You may have seen in our last excellence issue a centerfold picture where the ‘BBC Pearl’ was trans-porting the ‘Black Pearl’. We thought this was an interesting coincidence and take this as an opportunity to come up with this unique essay honoring the two floating devices.
Did you know that the ‘Black Pearl’ was originally called ‘Wicked Wench’? According to the fiction, the ship was registered to the East India Trading Co. and owned by Cutler Beckett, the EITC Director for West Africa.
Jack Sparrow captained the ‘Wicked Wench’ for Cutler Beckett for about a year, hauling various cargoes, but he refused to haul slaves. Hoping to recruit Sparrow as one of his many ‘operatives’, he had dispatched Sparrow on a mission to find the lost island of Kerma in order to perk up a treasure trove there. But Sparrow followed his own agenda, double-crossed his employer and claimed he couldn‘t locate the island.

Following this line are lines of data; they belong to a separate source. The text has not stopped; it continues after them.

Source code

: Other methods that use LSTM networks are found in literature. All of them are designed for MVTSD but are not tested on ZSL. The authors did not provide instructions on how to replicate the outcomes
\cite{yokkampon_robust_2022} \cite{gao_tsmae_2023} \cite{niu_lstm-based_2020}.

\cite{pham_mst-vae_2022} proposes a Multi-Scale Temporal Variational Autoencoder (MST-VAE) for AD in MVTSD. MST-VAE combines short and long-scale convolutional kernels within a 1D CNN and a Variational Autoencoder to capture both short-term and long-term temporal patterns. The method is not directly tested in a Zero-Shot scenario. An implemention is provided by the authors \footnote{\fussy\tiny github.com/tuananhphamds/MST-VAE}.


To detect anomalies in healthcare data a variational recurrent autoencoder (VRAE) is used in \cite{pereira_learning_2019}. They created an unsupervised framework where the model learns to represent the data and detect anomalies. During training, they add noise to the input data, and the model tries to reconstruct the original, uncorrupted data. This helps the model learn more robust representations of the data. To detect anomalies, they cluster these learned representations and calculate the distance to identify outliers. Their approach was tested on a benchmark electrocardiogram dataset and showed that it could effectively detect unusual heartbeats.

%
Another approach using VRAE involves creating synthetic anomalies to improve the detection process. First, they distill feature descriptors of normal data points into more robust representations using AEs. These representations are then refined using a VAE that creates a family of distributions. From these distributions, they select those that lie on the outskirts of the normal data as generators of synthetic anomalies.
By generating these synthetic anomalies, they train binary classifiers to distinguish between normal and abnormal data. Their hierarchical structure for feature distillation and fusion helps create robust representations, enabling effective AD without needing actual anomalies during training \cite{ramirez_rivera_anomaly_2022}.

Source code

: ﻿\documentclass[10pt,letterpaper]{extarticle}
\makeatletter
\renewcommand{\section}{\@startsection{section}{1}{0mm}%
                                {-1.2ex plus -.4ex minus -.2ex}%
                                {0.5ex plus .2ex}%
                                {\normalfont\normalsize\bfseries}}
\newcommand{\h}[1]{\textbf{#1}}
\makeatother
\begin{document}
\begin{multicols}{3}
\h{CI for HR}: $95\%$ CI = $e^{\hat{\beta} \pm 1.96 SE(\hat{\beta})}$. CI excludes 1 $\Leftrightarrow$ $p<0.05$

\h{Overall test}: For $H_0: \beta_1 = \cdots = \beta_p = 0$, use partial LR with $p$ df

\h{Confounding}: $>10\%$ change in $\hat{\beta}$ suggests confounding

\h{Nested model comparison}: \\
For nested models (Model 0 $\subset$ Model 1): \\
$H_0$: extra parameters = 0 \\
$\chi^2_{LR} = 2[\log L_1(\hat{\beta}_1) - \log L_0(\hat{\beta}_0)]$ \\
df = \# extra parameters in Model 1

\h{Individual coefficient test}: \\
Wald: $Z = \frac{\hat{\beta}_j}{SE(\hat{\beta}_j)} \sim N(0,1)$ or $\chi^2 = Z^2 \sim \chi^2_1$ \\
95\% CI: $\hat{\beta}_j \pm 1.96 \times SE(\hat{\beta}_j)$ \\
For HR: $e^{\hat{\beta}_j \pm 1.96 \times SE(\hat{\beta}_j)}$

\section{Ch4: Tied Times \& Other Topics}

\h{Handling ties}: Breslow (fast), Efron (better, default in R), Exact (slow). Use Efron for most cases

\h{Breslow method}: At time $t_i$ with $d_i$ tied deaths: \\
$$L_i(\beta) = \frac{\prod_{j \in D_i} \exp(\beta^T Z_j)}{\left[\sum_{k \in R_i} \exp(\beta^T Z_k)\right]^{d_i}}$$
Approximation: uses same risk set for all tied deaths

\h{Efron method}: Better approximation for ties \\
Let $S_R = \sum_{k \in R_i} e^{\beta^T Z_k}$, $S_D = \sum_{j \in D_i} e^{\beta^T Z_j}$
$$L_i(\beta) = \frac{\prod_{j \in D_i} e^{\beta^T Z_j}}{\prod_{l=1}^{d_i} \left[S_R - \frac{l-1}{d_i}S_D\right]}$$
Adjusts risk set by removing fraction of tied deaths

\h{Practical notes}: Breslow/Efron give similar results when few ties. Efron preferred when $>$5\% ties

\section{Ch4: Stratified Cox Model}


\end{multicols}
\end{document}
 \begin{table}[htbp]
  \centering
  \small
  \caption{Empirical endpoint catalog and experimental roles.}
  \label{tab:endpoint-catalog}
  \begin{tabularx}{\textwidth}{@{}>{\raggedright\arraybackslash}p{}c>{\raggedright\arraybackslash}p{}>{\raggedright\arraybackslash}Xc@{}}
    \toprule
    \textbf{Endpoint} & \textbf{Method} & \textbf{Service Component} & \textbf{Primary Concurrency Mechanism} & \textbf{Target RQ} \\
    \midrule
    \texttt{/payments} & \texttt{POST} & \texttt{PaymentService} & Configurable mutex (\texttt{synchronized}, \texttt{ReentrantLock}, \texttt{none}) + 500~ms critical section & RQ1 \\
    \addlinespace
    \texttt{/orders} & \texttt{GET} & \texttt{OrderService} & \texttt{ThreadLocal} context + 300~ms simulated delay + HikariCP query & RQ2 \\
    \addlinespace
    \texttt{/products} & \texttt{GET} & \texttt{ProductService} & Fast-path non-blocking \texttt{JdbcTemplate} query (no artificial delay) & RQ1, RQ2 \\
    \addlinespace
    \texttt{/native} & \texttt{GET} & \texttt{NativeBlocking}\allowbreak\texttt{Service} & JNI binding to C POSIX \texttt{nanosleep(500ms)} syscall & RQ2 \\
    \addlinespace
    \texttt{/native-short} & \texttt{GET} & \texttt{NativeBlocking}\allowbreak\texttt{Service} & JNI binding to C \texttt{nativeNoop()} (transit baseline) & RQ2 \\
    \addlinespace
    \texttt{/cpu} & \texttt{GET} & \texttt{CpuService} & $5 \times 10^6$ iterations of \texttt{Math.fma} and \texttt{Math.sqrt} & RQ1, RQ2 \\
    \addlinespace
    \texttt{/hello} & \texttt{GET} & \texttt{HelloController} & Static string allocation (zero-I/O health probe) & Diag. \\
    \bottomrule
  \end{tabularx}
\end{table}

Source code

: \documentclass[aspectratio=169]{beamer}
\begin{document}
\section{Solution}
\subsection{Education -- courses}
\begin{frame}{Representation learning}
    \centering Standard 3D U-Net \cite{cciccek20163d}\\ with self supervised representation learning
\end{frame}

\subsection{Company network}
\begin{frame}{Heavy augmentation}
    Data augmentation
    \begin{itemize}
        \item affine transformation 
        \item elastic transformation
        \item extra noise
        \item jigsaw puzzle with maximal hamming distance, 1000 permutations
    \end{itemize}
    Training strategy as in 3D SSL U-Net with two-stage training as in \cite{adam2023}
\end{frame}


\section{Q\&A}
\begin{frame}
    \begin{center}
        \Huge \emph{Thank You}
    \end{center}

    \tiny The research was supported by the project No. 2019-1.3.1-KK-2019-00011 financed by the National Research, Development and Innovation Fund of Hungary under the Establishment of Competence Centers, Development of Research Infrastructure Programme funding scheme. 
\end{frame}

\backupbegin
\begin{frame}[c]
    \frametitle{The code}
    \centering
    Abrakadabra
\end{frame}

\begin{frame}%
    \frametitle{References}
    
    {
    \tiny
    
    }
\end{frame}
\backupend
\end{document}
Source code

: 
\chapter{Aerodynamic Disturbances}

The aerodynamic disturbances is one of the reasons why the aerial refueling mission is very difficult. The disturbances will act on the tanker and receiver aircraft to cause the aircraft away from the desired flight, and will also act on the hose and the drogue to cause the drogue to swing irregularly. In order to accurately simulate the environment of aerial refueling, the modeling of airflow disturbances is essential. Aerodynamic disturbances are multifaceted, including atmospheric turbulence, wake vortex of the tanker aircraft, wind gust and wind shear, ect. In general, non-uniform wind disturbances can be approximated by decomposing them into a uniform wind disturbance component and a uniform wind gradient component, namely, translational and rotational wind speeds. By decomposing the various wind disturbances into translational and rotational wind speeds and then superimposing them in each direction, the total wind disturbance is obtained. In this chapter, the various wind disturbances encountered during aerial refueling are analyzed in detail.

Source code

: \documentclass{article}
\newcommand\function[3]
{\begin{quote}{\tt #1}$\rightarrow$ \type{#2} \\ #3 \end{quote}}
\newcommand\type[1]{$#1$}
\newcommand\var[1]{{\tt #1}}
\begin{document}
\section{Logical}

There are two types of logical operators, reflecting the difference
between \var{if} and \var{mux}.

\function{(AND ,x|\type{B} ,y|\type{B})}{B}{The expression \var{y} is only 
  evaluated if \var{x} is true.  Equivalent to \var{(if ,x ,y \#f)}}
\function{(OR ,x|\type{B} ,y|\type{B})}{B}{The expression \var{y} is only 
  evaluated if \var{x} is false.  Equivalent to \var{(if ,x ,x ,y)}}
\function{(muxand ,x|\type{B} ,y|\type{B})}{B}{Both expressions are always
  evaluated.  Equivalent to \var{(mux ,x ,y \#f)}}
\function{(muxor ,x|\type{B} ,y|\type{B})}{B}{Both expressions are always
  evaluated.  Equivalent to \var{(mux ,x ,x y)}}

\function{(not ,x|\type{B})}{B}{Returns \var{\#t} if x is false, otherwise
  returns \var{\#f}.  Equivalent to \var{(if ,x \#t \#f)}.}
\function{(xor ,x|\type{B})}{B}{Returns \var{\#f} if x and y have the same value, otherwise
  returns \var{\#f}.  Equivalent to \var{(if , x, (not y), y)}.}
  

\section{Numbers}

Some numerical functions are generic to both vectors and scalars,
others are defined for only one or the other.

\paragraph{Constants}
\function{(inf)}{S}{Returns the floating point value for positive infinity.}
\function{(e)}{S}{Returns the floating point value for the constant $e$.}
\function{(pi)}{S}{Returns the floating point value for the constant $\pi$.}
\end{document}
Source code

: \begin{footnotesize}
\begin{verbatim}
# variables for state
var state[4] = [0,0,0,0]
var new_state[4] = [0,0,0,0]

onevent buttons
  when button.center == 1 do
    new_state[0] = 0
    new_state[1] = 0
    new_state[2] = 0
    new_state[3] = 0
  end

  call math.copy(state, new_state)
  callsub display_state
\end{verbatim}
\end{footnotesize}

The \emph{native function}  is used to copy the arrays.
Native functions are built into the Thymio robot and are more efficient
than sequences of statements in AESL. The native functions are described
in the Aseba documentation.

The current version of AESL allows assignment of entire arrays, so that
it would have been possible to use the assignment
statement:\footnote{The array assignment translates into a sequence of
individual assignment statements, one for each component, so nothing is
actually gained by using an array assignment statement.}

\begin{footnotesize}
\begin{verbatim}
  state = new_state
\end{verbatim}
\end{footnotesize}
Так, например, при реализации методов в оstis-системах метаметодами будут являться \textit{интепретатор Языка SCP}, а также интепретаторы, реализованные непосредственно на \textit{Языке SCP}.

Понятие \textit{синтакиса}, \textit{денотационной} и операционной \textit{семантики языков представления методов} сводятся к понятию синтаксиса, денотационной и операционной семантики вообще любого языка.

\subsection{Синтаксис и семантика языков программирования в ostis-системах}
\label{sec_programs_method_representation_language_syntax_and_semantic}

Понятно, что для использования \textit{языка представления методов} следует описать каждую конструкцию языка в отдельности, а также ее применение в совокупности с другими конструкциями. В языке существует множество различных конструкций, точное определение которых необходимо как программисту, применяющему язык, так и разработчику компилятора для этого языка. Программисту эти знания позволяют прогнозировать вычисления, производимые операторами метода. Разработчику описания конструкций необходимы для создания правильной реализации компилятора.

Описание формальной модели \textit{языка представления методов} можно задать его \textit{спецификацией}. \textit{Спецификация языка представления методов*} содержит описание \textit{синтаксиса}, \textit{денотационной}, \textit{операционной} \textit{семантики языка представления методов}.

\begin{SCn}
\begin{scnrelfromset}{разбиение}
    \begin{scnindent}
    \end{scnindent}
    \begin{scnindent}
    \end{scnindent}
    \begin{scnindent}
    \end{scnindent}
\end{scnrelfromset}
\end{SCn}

Suspicious that Sparrow had indeed found both the island and the treasure, but had not informed him, Beckett determined to browbeat the captain into obedience, demanded that the young captain transport a cargo of slaves to the New World. Initially Sparrow agreed, but when he realized that he was betraying the ‘Wicked Wench’, as well as himself, he rebelled and freed the slaves by taking them to Kerma for safe asylum.
Furious that Sparrow had flouted his orders and stolen from him, Beckett had Sparrow thrown into jail. After allowing him to languish for a couple of months, he had him transported to the ‘Wicked Wench‘s’ anchorage, about a mile from the coast of West Africa, near Calabar on the Bight of Benin. There, after personally branding Sparrow with the ‘P’ brand (so he‘d be forever branded a pirate) Cutler Beckett gave the order to abandon his own ship, the ‘Wicked Wench’, in order to totally demoralize his prisoner.
Sparrow attempted to rescue his burning, foundering ship, but he was too late. The ‘Wicked Wench’ turned into an inferno; she sank and took Jack with her.
But, while dying, Sparrow called upon Davy Jones, a character in charge of ferrying souls who died at sea to the ‘other side’, and struck a bargain with him: his soul and one hundred years serving aboard the ‘Flying Dutchman’ in return for a continued human existence of thirteen years as captain, plus saving the ‘Wicked Wench’ and transforming her into the fastest, most dangerous pirate ship sailing the seven seas. Jack christened his resurrected ‘Wench’, now a black vessel with an angel figurehead, ‘The Black Pearl’.
It will be difficult to come up with a similar story for the ‘BBC Pearl’. However there is a commonality as ‘BBC Pearl’ is the second branded name of this vessel which also runs under the name ‘North Sea Carrier’ for her owners. As exciting adventures today, she is employed to face the logistical challenges of a globalized world
and carries project and heavy-lift cargo and occasionally story-loaded cargo, such as the ‘Black Pearl’.
It’s not due to our lack of creativity that we confidently wish that above story should be avoided and that all parties involved, i.e. captain, crew, owner and last BBC Chartering as operators have good reason to work together…. working for our clients, raising performance levels in our industry.